Content starts

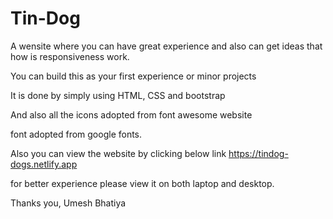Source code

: # Tin-Dog
A wensite where you can have great experience and also can get ideas that how is responsiveness work.

You can build this as your first experience or minor projects

It is done by simply using HTML, CSS and bootstrap

And also all the icons adopted from font awesome website

font adopted from google fonts.


Also you can view the website by clicking below link
https://tindog-dogs.netlify.app


for better experience please view it on both laptop and desktop.

Thanks you,
Umesh Bhatiya
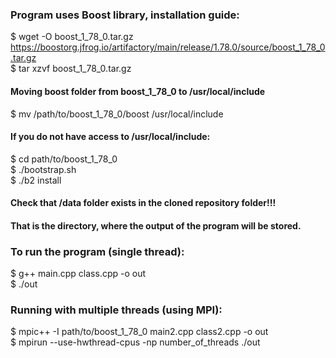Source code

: ### Program uses Boost library, installation guide:
$ wget -O boost_1_78_0.tar.gz https://boostorg.jfrog.io/artifactory/main/release/1.78.0/source/boost_1_78_0.tar.gz   
$ tar xzvf boost_1_78_0.tar.gz  
#### Moving boost folder from boost_1_78_0 to /usr/local/include
$ mv /path/to/boost_1_78_0/boost /usr/local/include  
#### If you do not have access to /usr/local/include:
$ cd path/to/boost_1_78_0  
$ ./bootstrap.sh  
$ ./b2 install  
#### Check that /data folder exists in the cloned repository folder!!!  
#### That is the directory, where the output of the program will be stored.  
### To run the program (single thread):
$ g++ main.cpp class.cpp -o out  
$ ./out  
### Running with multiple threads (using MPI):
$ mpic++ -I path/to/boost_1_78_0 main2.cpp class2.cpp -o out  
$ mpirun --use-hwthread-cpus -np number_of_threads ./out
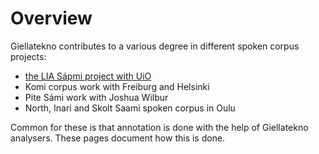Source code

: # Overview

Giellatekno contributes to a various degree in different spoken corpus projects:

- [the LIA Sápmi project with UiO](LIA.md)
- Komi corpus work with Freiburg and Helsinki
- Pite Sámi work with Joshua Wilbur
- North, Inari and Skolt Saami spoken corpus in Oulu

Common for these is that annotation is done with the help of
Giellatekno analysers. These pages document how this is done.
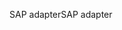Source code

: <span data-ttu-id="68543-101">SAP adapter</span><span class="sxs-lookup"><span data-stu-id="68543-101">SAP adapter</span></span>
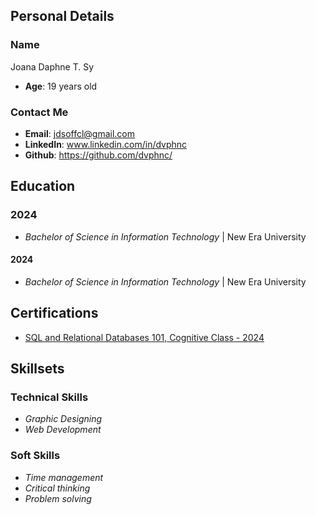 ## Personal Details
### Name
Joana Daphne T. Sy
- **Age**: 19 years old

### Contact Me
- **Email**: jdsoffcl@gmail.com
- **LinkedIn**: www.linkedin.com/in/dvphnc
-  **Github**: https://github.com/dvphnc/

## Education

### 2024
- *Bachelor of Science in Information Technology* | New Era University
#### 2024
- *Bachelor of Science in Information Technology* | New Era University

## Certifications
- [SQL and Relational Databases 101, Cognitive Class - 2024](https://courses.cognitiveclass.ai/certificates/fea1a489739a4b02ab4c9d266a0ade0f)

## Skillsets

### Technical Skills
- *Graphic Designing*
- *Web Development*
  
### Soft Skills
- *Time management*
- *Critical thinking*
- *Problem solving*
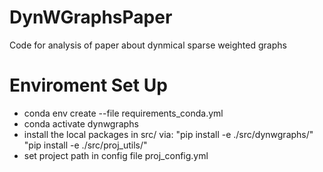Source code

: # DynWGraphsPaper
Code for analysis of paper about dynmical sparse weighted graphs 

# Enviroment Set Up
- conda env create --file requirements_conda.yml 
- conda activate dynwgraphs
- install the local packages in src/ via:
    "pip install -e ./src/dynwgraphs/"
    "pip install -e ./src/proj_utils/"
- set project path in config file proj_config.yml

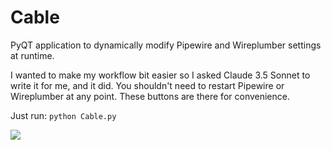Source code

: # Cable
PyQT application to dynamically modify Pipewire and Wireplumber settings at runtime.

I wanted to make my workflow bit easier so I asked Claude 3.5 Sonnet to write it for me, and it did. You shouldn't need to restart Pipewire or Wireplumber at any point. These buttons are there for convenience. 

Just run:
`python Cable.py`

![](https://github.com/magillos/Cable/blob/main/Cable.png)
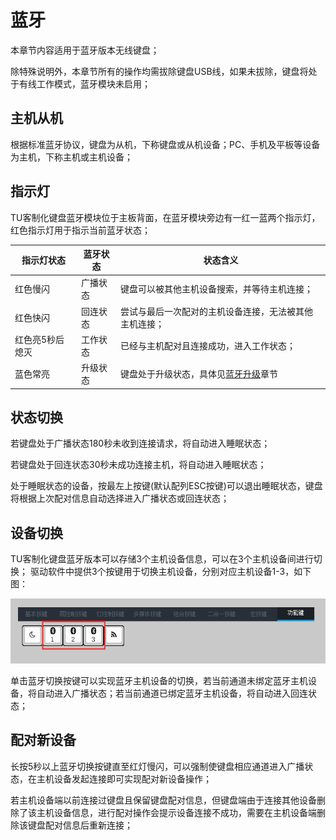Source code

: # 蓝牙

本章节内容适用于蓝牙版本无线键盘；

除特殊说明外，本章节所有的操作均需拔除键盘USB线，如果未拔除，键盘将处于有线工作模式，蓝牙模块未启用；

## 主机从机

根据标准蓝牙协议，键盘为从机，下称键盘或从机设备；PC、手机及平板等设备为主机，下称主机或主机设备；
## 指示灯
TU客制化键盘蓝牙模块位于主板背面，在蓝牙模块旁边有一红一蓝两个指示灯，红色指示灯用于指示当前蓝牙状态；

| 指示灯状态 | 蓝牙状态 | 状态含义 |
| --------  | -------------------- | -------------------------------------------------- |
| 红色慢闪 | 广播状态 | 键盘可以被其他主机设备搜索，并等待主机连接；|
| 红色快闪 | 回连状态 | 尝试与最后一次配对的主机设备连接，无法被其他主机连接； |
| 红色亮5秒后熄灭 | 工作状态 | 已经与主机配对且连接成功，进入工作状态；|
| 蓝色常亮 | 升级状态 | 键盘处于升级状态，具体见[蓝牙升级](../升级/蓝牙升级.md)章节 |

## 状态切换

若键盘处于广播状态180秒未收到连接请求，将自动进入睡眠状态；

若键盘处于回连状态30秒未成功连接主机，将自动进入睡眠状态；

处于睡眠状态的设备，按最左上按键(默认配列ESC按键)可以退出睡眠状态，键盘将根据上次配对信息自动选择进入广播状态或回连状态；
## 设备切换

TU客制化键盘蓝牙版本可以存储3个主机设备信息，可以在3个主机设备间进行切换；
驱动软件中提供3个按键用于切换主机设备，分别对应主机设备1-3，如下图：

![蓝牙按键](img/BleKey.png)

单击蓝牙切换按键可以实现蓝牙主机设备的切换，若当前通道未绑定蓝牙主机设备，将自动进入广播状态；若当前通道已绑定蓝牙主机设备，将自动进入回连状态；


## 配对新设备

长按5秒以上蓝牙切换按键直至红灯慢闪，可以强制使键盘相应通道进入广播状态，在主机设备发起连接即可实现配对新设备操作；

若主机设备端以前连接过键盘且保留键盘配对信息，但键盘端由于连接其他设备删除了该主机设备信息，进行配对操作会提示设备连接不成功，需要在主机设备端删除该键盘配对信息后重新连接；










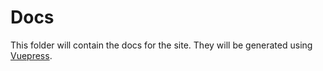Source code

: # Docs

This folder will contain the docs for the site. They will be generated using [Vuepress](https://vuepress.vuejs.org).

Content ends

## What to produce
After reading through the material, report every line that holds "folder".

## Completed task
#### Moving boost folder from boost_1_78_0 to /usr/local/include
#### Check that /data folder exists in the cloned repository folder!!!  
This folder will contain the docs for the site. They will be generated using [Vuepress](https://vuepress.vuejs.org).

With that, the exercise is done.